Сказала она и в самом деле стала опускаться перед ними на колени, прямо на подол своего бархатного платья. И плевать ей было на весь этот маскарад и на то, что про неё все эти ряженные под Пушкиных и Лермонтовых клоуны со своими дамами и с их отсыревшими духами, могут здесь подумать. Лика вдруг поняла, вдруг почувствовала сердцем, душою, каким-то своим внутренним я, что она их теряет, теряет своих, самых дорогих для неё на свете людей и ничего с этим не может поделать.
— Не надо, — отец удержал её за руку и не дал опуститься. — Не надо этого делать.

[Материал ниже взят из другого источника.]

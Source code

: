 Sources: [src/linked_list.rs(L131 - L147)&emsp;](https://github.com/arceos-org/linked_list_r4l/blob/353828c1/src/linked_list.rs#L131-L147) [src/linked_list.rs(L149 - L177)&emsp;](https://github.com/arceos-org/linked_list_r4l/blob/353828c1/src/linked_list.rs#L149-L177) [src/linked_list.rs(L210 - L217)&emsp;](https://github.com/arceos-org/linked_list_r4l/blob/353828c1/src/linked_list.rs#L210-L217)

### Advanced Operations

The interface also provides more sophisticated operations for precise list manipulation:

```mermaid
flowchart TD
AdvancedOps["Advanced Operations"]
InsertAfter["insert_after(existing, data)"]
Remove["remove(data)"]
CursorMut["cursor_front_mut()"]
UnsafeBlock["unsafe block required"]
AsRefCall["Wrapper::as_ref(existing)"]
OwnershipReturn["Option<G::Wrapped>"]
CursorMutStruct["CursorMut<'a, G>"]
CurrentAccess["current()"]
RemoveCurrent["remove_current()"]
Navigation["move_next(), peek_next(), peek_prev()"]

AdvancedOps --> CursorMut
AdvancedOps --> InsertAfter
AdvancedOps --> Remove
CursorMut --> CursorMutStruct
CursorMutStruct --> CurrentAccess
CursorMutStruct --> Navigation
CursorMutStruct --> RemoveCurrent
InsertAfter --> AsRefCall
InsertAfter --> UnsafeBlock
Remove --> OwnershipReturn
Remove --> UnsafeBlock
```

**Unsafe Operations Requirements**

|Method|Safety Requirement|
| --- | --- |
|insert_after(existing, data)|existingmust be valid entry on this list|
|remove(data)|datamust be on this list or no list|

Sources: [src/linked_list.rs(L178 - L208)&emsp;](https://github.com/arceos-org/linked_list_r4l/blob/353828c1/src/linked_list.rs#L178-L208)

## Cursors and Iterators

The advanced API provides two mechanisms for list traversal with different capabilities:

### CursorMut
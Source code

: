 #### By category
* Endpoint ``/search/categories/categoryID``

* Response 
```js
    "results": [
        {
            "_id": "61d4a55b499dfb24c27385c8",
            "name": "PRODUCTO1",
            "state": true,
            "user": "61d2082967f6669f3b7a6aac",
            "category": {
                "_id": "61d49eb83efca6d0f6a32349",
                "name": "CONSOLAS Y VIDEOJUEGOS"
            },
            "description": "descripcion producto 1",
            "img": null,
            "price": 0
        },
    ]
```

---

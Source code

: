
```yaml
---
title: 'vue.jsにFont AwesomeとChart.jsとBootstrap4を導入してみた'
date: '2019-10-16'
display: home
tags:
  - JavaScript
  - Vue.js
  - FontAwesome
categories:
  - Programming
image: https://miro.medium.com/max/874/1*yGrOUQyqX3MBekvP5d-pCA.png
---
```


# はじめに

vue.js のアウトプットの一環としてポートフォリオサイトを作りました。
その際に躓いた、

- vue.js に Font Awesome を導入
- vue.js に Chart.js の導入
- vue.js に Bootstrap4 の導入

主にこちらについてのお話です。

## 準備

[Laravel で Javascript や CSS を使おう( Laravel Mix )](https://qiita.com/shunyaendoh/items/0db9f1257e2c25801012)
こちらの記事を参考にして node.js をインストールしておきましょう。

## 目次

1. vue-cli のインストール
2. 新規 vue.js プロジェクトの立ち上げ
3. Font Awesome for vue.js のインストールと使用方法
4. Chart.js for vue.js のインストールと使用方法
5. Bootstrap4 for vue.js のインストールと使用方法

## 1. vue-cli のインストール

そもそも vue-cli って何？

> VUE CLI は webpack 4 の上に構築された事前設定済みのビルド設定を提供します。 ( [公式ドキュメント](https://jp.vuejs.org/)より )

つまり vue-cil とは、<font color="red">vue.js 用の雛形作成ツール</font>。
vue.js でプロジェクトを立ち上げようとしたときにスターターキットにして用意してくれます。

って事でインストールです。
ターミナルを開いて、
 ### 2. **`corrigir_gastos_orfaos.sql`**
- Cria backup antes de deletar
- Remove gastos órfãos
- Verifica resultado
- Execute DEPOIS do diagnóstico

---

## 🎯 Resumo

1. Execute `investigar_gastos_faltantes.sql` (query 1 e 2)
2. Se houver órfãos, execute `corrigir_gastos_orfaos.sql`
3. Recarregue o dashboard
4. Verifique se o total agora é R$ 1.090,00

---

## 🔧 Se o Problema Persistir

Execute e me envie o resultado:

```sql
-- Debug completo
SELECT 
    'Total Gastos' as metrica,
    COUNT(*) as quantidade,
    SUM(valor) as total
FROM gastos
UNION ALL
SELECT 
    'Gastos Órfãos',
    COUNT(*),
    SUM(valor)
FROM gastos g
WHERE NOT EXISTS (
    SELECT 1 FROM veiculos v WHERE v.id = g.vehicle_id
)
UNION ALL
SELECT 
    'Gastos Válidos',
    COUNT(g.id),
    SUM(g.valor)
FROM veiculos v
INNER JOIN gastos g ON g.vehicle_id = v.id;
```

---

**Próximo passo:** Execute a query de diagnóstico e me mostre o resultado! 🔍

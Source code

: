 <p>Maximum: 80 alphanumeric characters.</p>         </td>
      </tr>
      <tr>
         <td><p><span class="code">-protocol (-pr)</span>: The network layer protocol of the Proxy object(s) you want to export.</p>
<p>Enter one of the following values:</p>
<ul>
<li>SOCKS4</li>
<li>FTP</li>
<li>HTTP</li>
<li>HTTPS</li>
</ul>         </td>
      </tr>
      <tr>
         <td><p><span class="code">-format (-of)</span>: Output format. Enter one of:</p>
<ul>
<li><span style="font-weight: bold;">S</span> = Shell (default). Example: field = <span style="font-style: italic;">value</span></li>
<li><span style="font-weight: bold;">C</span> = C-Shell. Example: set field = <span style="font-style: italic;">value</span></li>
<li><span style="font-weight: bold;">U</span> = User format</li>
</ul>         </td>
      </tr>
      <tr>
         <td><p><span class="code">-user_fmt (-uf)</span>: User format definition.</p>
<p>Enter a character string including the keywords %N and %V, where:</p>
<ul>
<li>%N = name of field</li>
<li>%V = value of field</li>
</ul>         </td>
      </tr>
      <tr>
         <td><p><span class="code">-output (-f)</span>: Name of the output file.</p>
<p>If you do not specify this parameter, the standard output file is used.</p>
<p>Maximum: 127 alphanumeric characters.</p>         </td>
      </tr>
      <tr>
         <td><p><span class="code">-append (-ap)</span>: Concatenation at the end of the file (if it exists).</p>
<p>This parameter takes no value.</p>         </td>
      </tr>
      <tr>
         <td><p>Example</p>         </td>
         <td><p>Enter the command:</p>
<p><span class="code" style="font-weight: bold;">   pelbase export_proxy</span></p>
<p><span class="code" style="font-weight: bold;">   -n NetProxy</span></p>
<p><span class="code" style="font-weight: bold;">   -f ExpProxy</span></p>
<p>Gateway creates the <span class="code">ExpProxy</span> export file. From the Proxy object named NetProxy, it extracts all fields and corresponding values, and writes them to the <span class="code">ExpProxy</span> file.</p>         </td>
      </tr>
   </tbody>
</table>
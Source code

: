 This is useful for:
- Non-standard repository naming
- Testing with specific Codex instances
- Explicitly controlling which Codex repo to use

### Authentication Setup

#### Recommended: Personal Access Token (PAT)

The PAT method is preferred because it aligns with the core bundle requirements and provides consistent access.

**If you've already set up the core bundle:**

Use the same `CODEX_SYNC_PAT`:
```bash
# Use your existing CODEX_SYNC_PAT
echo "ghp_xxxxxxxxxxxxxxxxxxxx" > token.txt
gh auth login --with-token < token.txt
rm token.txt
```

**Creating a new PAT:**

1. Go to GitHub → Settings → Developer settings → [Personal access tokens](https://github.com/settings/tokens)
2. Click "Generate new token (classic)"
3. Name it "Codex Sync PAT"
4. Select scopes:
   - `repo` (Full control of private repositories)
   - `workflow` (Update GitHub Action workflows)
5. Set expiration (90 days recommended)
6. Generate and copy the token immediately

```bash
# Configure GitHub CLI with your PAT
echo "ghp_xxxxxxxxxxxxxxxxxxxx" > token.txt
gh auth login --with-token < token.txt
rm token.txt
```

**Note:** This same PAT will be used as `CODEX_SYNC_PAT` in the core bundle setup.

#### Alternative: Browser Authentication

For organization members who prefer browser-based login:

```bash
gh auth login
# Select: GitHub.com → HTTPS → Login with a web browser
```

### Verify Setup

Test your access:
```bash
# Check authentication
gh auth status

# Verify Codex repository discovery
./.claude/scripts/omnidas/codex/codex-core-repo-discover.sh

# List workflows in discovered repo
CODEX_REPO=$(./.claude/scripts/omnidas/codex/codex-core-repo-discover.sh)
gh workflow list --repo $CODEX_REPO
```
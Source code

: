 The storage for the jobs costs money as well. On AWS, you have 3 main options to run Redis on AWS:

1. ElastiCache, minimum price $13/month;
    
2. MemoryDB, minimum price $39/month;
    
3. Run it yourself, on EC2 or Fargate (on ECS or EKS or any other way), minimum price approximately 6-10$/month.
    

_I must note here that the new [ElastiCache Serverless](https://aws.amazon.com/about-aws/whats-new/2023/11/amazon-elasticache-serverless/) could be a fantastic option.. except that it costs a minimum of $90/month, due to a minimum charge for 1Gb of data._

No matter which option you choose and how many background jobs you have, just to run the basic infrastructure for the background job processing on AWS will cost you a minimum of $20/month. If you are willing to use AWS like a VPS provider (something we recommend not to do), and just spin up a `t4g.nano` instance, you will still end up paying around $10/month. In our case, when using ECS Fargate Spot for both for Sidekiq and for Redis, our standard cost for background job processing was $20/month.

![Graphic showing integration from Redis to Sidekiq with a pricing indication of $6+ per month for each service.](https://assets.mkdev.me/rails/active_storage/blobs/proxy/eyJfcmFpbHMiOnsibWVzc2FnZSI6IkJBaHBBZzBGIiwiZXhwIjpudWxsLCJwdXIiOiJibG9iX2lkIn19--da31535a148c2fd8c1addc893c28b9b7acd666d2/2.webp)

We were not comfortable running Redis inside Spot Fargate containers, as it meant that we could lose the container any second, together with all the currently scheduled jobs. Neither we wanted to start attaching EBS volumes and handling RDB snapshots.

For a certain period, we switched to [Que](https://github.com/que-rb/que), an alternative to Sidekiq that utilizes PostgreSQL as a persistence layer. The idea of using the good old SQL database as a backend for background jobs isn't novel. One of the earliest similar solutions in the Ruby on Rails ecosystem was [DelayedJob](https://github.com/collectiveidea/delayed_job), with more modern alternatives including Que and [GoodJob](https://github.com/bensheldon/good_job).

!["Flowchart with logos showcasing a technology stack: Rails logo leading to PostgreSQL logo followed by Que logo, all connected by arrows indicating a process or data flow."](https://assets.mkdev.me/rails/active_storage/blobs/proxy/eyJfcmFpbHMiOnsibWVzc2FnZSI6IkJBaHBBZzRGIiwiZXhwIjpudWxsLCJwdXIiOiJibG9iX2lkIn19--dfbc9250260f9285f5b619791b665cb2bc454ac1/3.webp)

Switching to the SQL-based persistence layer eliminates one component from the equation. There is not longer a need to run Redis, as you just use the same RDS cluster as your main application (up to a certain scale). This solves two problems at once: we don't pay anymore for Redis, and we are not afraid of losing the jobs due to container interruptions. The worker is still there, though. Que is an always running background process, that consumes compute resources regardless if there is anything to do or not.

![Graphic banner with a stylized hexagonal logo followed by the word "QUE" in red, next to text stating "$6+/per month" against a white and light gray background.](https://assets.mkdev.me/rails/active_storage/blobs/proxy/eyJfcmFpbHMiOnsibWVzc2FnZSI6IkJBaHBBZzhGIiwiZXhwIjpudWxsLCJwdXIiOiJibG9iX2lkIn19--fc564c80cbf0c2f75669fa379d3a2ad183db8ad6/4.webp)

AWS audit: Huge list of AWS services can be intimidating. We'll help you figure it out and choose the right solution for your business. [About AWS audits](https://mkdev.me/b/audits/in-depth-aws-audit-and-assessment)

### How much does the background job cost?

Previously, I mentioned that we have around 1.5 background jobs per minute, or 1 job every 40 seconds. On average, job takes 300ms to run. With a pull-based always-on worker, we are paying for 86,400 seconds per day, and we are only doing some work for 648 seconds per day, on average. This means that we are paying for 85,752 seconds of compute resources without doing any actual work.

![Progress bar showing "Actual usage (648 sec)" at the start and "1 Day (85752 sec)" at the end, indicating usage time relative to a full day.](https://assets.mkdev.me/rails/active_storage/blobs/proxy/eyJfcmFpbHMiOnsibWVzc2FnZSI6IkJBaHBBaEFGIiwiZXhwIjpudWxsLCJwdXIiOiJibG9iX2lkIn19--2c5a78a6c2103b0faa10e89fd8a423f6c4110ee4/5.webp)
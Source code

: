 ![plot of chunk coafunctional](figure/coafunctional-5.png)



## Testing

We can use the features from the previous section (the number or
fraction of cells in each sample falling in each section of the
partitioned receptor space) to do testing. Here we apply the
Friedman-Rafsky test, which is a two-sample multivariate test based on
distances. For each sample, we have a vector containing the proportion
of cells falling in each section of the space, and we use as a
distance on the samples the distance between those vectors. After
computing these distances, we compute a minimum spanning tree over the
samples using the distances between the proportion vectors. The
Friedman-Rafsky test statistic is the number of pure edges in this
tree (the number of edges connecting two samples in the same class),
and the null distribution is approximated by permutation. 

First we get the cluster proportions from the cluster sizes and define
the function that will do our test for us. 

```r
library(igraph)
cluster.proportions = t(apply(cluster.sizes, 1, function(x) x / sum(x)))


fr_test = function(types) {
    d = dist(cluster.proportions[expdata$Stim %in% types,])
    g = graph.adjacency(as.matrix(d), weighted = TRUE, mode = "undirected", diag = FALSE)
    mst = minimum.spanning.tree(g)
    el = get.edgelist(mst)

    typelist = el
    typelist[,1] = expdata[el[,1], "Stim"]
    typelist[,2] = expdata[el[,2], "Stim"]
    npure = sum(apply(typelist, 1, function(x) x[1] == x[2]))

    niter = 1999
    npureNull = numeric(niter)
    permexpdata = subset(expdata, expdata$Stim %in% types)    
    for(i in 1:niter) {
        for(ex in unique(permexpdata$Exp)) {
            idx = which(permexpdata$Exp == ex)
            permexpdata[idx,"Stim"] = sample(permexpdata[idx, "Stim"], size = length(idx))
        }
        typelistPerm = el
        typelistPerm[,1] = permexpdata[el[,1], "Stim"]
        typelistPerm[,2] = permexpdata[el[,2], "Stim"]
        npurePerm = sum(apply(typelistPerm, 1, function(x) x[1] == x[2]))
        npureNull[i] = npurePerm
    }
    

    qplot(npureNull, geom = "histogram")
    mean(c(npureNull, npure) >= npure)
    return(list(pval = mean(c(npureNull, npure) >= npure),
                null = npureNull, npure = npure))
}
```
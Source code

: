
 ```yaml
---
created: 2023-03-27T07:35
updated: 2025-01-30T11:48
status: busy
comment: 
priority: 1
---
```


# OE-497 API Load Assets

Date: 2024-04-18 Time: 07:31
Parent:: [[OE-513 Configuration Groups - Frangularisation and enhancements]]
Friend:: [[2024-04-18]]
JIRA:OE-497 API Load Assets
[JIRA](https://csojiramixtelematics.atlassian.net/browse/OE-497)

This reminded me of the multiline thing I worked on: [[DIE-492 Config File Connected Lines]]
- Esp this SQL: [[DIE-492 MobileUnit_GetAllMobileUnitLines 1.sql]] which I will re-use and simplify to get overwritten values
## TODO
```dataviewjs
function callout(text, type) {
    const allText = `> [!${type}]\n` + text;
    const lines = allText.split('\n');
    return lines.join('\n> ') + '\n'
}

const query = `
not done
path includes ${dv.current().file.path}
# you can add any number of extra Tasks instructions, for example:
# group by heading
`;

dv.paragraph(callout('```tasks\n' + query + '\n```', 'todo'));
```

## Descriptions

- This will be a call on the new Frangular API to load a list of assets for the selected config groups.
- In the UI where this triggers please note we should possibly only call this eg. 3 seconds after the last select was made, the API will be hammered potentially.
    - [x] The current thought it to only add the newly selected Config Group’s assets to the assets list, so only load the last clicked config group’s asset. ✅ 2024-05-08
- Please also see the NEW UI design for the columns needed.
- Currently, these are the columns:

— Почему? — Лика стала выпрямлять, готовые уже коснуться пола колени. — Вы меня прощаете?
— Ты ни в чем перед нами не виновата, девочка моя, — голос отца был глухим и, каким то, как её показалось, безжизненным и холодным, как, впрочем, и его рука, за которую она ухватилась. — Это ты нас прости…
— За что? — удивилась она и растерянно улыбнулась, смахивая слезу с левого глаза и, одновременно, размазывая по нему тушь с ресниц. — Вы то здесь причем?
— Уходи отсюда, — вместо ответа сказал он. — Тебе нельзя здесь оставаться…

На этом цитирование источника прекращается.